Work request> Where a line contains "- Select your", start there and write out that line and each one after it, word for word, through the final line of the entries; add nothing else.

Material to process>
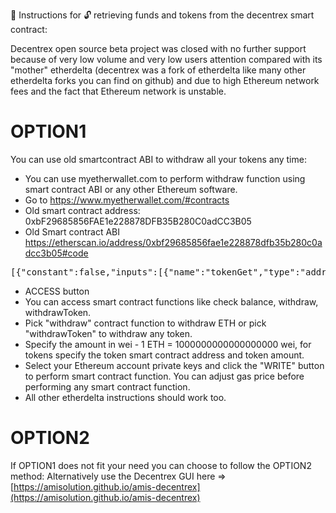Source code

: :memo: Instructions for :unlock: retrieving funds and tokens from the decentrex smart contract:

Decentrex open source beta project was closed with no further support because of very low volume and very low users attention compared with its "mother" etherdelta (decentrex was a fork of etherdelta like many other etherdelta forks you can find on github) and due to high Ethereum network fees and the fact that Ethereum network is unstable. 

# OPTION1
You can use old smartcontract ABI to withdraw all your tokens any time:

- You can use myetherwallet.com to perform withdraw function using smart contract ABI or any other Ethereum software.
- Go to https://www.myetherwallet.com/#contracts
- Old smart contract address: 0xbF29685856FAE1e228878DFB35B280C0adCC3B05
- Old Smart contract ABI https://etherscan.io/address/0xbf29685856fae1e228878dfb35b280c0adcc3b05#code
<pre>
[{"constant":false,"inputs":[{"name":"tokenGet","type":"address"},{"name":"amountGet","type":"uint256"},{"name":"tokenGive","type":"address"},{"name":"amountGive","type":"uint256"},{"name":"expires","type":"uint256"},{"name":"nonce","type":"uint256"},{"name":"user","type":"address"},{"name":"v","type":"uint8"},{"name":"r","type":"bytes32"},{"name":"s","type":"bytes32"},{"name":"amount","type":"uint256"}],"name":"trade","outputs":[],"payable":false,"type":"function"},{"constant":false,"inputs":[{"name":"tokenGet","type":"address"},{"name":"amountGet","type":"uint256"},{"name":"tokenGive","type":"address"},{"name":"amountGive","type":"uint256"},{"name":"expires","type":"uint256"},{"name":"nonce","type":"uint256"}],"name":"order","outputs":[],"payable":false,"type":"function"},{"constant":true,"inputs":[{"name":"","type":"address"},{"name":"","type":"bytes32"}],"name":"orderFills","outputs":[{"name":"","type":"uint256"}],"payable":false,"type":"function"},{"constant":false,"inputs":[{"name":"tokenGet","type":"address"},{"name":"amountGet","type":"uint256"},{"name":"tokenGive","type":"address"},{"name":"amountGive","type":"uint256"},{"name":"expires","type":"uint256"},{"name":"nonce","type":"uint256"},{"name":"v","type":"uint8"},{"name":"r","type":"bytes32"},{"name":"s","type":"bytes32"}],"name":"cancelOrder","outputs":[],"payable":false,"type":"function"},{"constant":false,"inputs":[{"name":"amount","type":"uint256"}],"name":"withdraw","outputs":[],"payable":false,"type":"function"},{"constant":false,"inputs":[{"name":"token","type":"address"},{"name":"amount","type":"uint256"}],"name":"depositToken","outputs":[],"payable":false,"type":"function"},{"constant":true,"inputs":[{"name":"tokenGet","type":"address"},{"name":"amountGet","type":"uint256"},{"name":"tokenGive","type":"address"},{"name":"amountGive","type":"uint256"},{"name":"expires","type":"uint256"},{"name":"nonce","type":"uint256"},{"name":"user","type":"address"},{"name":"v","type":"uint8"},{"name":"r","type":"bytes32"},{"name":"s","type":"bytes32"}],"name":"amountFilled","outputs":[{"name":"","type":"uint256"}],"payable":false,"type":"function"},{"constant":true,"inputs":[{"name":"","type":"address"},{"name":"","type":"address"}],"name":"tokens","outputs":[{"name":"","type":"uint256"}],"payable":false,"type":"function"},{"constant":false,"inputs":[{"name":"feeMake_","type":"uint256"}],"name":"changeFeeMake","outputs":[],"payable":false,"type":"function"},{"constant":true,"inputs":[],"name":"feeMake","outputs":[{"name":"","type":"uint256"}],"payable":false,"type":"function"},{"constant":false,"inputs":[{"name":"feeRebate_","type":"uint256"}],"name":"changeFeeRebate","outputs":[],"payable":false,"type":"function"},{"constant":true,"inputs":[],"name":"feeAccount","outputs":[{"name":"","type":"address"}],"payable":false,"type":"function"},{"constant":true,"inputs":[{"name":"tokenGet","type":"address"},{"name":"amountGet","type":"uint256"},{"name":"tokenGive","type":"address"},{"name":"amountGive","type":"uint256"},{"name":"expires","type":"uint256"},{"name":"nonce","type":"uint256"},{"name":"user","type":"address"},{"name":"v","type":"uint8"},{"name":"r","type":"bytes32"},{"name":"s","type":"bytes32"},{"name":"amount","type":"uint256"},{"name":"sender","type":"address"}],"name":"testTrade","outputs":[{"name":"","type":"bool"}],"payable":false,"type":"function"},{"constant":false,"inputs":[{"name":"feeAccount_","type":"address"}],"name":"changeFeeAccount","outputs":[],"payable":false,"type":"function"},{"constant":true,"inputs":[],"name":"feeRebate","outputs":[{"name":"","type":"uint256"}],"payable":false,"type":"function"},{"constant":false,"inputs":[{"name":"feeTake_","type":"uint256"}],"name":"changeFeeTake","outputs":[],"payable":false,"type":"function"},{"constant":false,"inputs":[{"name":"admin_","type":"address"}],"name":"changeAdmin","outputs":[],"payable":false,"type":"function"},{"constant":false,"inputs":[{"name":"token","type":"address"},{"name":"amount","type":"uint256"}],"name":"withdrawToken","outputs":[],"payable":false,"type":"function"},{"constant":true,"inputs":[{"name":"","type":"address"},{"name":"","type":"bytes32"}],"name":"orders","outputs":[{"name":"","type":"bool"}],"payable":false,"type":"function"},{"constant":true,"inputs":[],"name":"feeTake","outputs":[{"name":"","type":"uint256"}],"payable":false,"type":"function"},{"constant":false,"inputs":[],"name":"deposit","outputs":[],"payable":true,"type":"function"},{"constant":false,"inputs":[{"name":"accountLevelsAddr_","type":"address"}],"name":"changeAccountLevelsAddr","outputs":[],"payable":false,"type":"function"},{"constant":true,"inputs":[],"name":"accountLevelsAddr","outputs":[{"name":"","type":"address"}],"payable":false,"type":"function"},{"constant":true,"inputs":[{"name":"token","type":"address"},{"name":"user","type":"address"}],"name":"balanceOf","outputs":[{"name":"","type":"uint256"}],"payable":false,"type":"function"},{"constant":true,"inputs":[],"name":"admin","outputs":[{"name":"","type":"address"}],"payable":false,"type":"function"},{"constant":true,"inputs":[{"name":"tokenGet","type":"address"},{"name":"amountGet","type":"uint256"},{"name":"tokenGive","type":"address"},{"name":"amountGive","type":"uint256"},{"name":"expires","type":"uint256"},{"name":"nonce","type":"uint256"},{"name":"user","type":"address"},{"name":"v","type":"uint8"},{"name":"r","type":"bytes32"},{"name":"s","type":"bytes32"}],"name":"availableVolume","outputs":[{"name":"","type":"uint256"}],"payable":false,"type":"function"},{"inputs":[{"name":"admin_","type":"address"},{"name":"feeAccount_","type":"address"},{"name":"accountLevelsAddr_","type":"address"},{"name":"feeMake_","type":"uint256"},{"name":"feeTake_","type":"uint256"},{"name":"feeRebate_","type":"uint256"}],"payable":false,"type":"constructor"},{"payable":false,"type":"fallback"},{"anonymous":false,"inputs":[{"indexed":false,"name":"tokenGet","type":"address"},{"indexed":false,"name":"amountGet","type":"uint256"},{"indexed":false,"name":"tokenGive","type":"address"},{"indexed":false,"name":"amountGive","type":"uint256"},{"indexed":false,"name":"expires","type":"uint256"},{"indexed":false,"name":"nonce","type":"uint256"},{"indexed":false,"name":"user","type":"address"}],"name":"Order","type":"event"},{"anonymous":false,"inputs":[{"indexed":false,"name":"tokenGet","type":"address"},{"indexed":false,"name":"amountGet","type":"uint256"},{"indexed":false,"name":"tokenGive","type":"address"},{"indexed":false,"name":"amountGive","type":"uint256"},{"indexed":false,"name":"expires","type":"uint256"},{"indexed":false,"name":"nonce","type":"uint256"},{"indexed":false,"name":"user","type":"address"},{"indexed":false,"name":"v","type":"uint8"},{"indexed":false,"name":"r","type":"bytes32"},{"indexed":false,"name":"s","type":"bytes32"}],"name":"Cancel","type":"event"},{"anonymous":false,"inputs":[{"indexed":false,"name":"tokenGet","type":"address"},{"indexed":false,"name":"amountGet","type":"uint256"},{"indexed":false,"name":"tokenGive","type":"address"},{"indexed":false,"name":"amountGive","type":"uint256"},{"indexed":false,"name":"get","type":"address"},{"indexed":false,"name":"give","type":"address"}],"name":"Trade","type":"event"},{"anonymous":false,"inputs":[{"indexed":false,"name":"token","type":"address"},{"indexed":false,"name":"user","type":"address"},{"indexed":false,"name":"amount","type":"uint256"},{"indexed":false,"name":"balance","type":"uint256"}],"name":"Deposit","type":"event"},{"anonymous":false,"inputs":[{"indexed":false,"name":"token","type":"address"},{"indexed":false,"name":"user","type":"address"},{"indexed":false,"name":"amount","type":"uint256"},{"indexed":false,"name":"balance","type":"uint256"}],"name":"Withdraw","type":"event"}]
</pre>
- ACCESS button
- You can access smart contract functions like check balance, withdraw, withdrawToken.
- Pick "withdraw" contract function to withdraw ETH or pick "withdrawToken" to withdraw any token.
- Specify the amount in wei - 1 ETH = 1000000000000000000 wei, for tokens specify the token smart contract address and token amount.
- Select your Ethereum account private keys and click the "WRITE" button to perform smart contract function. You can adjust gas price before performing any smart contract function.
- All other etherdelta instructions should work too.

# OPTION2
If OPTION1 does not fit your need you can choose to follow the OPTION2 method:
Alternatively use the Decentrex GUI here => [https://amisolution.github.io/amis-decentrex](https://amisolution.github.io/amis-decentrex)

Answer box>
- Select your Ethereum account private keys and click the "WRITE" button to perform smart contract function. You can adjust gas price before performing any smart contract function.
- All other etherdelta instructions should work too.

# OPTION2
If OPTION1 does not fit your need you can choose to follow the OPTION2 method:
Alternatively use the Decentrex GUI here => [https://amisolution.github.io/amis-decentrex](https://amisolution.github.io/amis-decentrex)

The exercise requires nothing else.